Parks around the Towers: Landscape as Resource in the Urban Periphery from the Record Years to the Future
Reversing a famous functionalist formulation – from “towers in the park” to “parks around the towers” – this project studies the construction, use, and transformation of outdoor spaces created near multifamily housing during the Swedish Record Years (1961-1975), when 1.4 million dwelling units were built and discourses of nature emphasized the “rational.” Negative media attention has cast a long shadow. Architects and planners involved are often asked to develop environmentally and socially sustainable solutions, but the green, open, and public spaces around the housing have typically not been the focus of these efforts.

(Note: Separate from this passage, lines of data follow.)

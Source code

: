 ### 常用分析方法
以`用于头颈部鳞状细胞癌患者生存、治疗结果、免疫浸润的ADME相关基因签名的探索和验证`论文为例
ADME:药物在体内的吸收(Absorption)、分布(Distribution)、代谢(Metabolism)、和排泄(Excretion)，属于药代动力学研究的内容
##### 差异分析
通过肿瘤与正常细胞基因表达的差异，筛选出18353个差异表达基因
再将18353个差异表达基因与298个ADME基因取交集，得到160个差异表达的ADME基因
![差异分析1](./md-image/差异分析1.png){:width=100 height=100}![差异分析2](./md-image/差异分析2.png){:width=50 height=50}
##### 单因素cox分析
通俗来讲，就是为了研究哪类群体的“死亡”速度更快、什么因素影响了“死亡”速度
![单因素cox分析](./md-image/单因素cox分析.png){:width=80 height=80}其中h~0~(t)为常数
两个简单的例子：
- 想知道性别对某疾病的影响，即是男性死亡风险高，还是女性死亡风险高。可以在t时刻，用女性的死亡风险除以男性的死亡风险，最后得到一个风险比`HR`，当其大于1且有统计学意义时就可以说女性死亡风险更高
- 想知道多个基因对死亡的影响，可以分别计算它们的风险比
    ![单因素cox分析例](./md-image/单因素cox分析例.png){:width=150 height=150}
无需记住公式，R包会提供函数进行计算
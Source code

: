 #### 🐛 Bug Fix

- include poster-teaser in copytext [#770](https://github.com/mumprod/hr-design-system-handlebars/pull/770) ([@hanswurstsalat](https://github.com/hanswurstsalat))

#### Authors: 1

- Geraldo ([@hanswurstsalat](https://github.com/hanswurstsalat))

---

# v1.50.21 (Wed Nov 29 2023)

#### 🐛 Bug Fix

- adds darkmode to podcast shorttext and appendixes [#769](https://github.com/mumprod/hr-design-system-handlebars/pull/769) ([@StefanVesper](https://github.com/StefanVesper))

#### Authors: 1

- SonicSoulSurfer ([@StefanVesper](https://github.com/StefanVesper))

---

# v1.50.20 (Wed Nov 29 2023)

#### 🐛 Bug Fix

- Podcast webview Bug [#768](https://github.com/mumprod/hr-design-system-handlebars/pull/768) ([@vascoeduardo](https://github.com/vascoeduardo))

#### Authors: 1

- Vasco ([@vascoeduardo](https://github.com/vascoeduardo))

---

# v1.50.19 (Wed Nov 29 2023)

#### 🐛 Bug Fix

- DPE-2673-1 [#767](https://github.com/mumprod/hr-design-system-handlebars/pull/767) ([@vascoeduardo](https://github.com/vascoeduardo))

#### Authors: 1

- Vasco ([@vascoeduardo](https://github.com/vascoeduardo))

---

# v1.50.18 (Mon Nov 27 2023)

The project has two main aims: 1. To uncover how local residents have transformed landscapes since their construction, such as new ecosystems and unplanned spatial practices, and the role that social change has played. 2. To probe the shaping and reshaping of Record Year outdoor areas in original plans and in official renovations by architects and planners, and whose spatial interests are prioritized in the context of increased urbanization across intersectional questions of ethnic, national, and gender identity.
By redefining late modernist landscapes – from background to foreground – this project creates a fertile ground to view the outdoor spaces of the Record Years as resources to meet the challenges and opportunities of the future. If centers and suburbs may be increasingly considered in ecological and social symbiosis, this interdisciplinary study investigates open, green, and public spaces as critical components of urbanization: the spaces where public life and new social and environmental demands intersect.